The input:
====

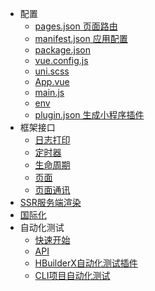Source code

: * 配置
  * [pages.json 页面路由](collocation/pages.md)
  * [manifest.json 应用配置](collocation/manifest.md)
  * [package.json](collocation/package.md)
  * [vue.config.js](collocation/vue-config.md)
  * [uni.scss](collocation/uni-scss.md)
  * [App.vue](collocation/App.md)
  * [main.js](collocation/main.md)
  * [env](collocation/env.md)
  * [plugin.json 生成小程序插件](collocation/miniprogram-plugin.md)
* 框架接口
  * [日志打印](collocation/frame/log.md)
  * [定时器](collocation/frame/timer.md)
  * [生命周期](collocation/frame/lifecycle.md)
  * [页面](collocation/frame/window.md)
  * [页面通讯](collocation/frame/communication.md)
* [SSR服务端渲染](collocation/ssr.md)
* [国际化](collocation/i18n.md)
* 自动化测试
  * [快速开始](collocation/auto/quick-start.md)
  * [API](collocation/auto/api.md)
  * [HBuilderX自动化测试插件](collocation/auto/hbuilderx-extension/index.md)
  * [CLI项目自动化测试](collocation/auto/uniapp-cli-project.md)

====

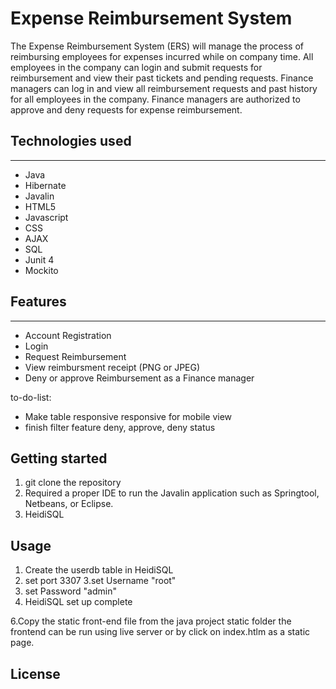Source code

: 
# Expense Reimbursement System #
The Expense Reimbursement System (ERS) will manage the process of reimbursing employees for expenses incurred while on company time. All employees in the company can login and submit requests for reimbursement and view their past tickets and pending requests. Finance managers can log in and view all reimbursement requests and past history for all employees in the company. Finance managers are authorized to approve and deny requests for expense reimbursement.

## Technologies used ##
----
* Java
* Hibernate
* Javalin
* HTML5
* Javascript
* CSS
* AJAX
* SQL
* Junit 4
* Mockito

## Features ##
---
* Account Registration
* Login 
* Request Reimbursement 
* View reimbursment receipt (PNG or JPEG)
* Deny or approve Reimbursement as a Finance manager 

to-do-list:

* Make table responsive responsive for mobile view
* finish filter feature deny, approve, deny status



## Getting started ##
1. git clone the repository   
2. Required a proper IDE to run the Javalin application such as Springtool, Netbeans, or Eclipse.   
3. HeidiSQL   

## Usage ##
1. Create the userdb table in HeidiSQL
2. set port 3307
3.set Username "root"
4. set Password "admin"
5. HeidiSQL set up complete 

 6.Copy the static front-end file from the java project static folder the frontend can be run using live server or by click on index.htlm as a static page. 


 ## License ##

====

Whenever a line in the records contains the word "Expense", copy that line.

Result for this task:
# Expense Reimbursement System #
The Expense Reimbursement System (ERS) will manage the process of reimbursing employees for expenses incurred while on company time. All employees in the company can login and submit requests for reimbursement and view their past tickets and pending requests. Finance managers can log in and view all reimbursement requests and past history for all employees in the company. Finance managers are authorized to approve and deny requests for expense reimbursement.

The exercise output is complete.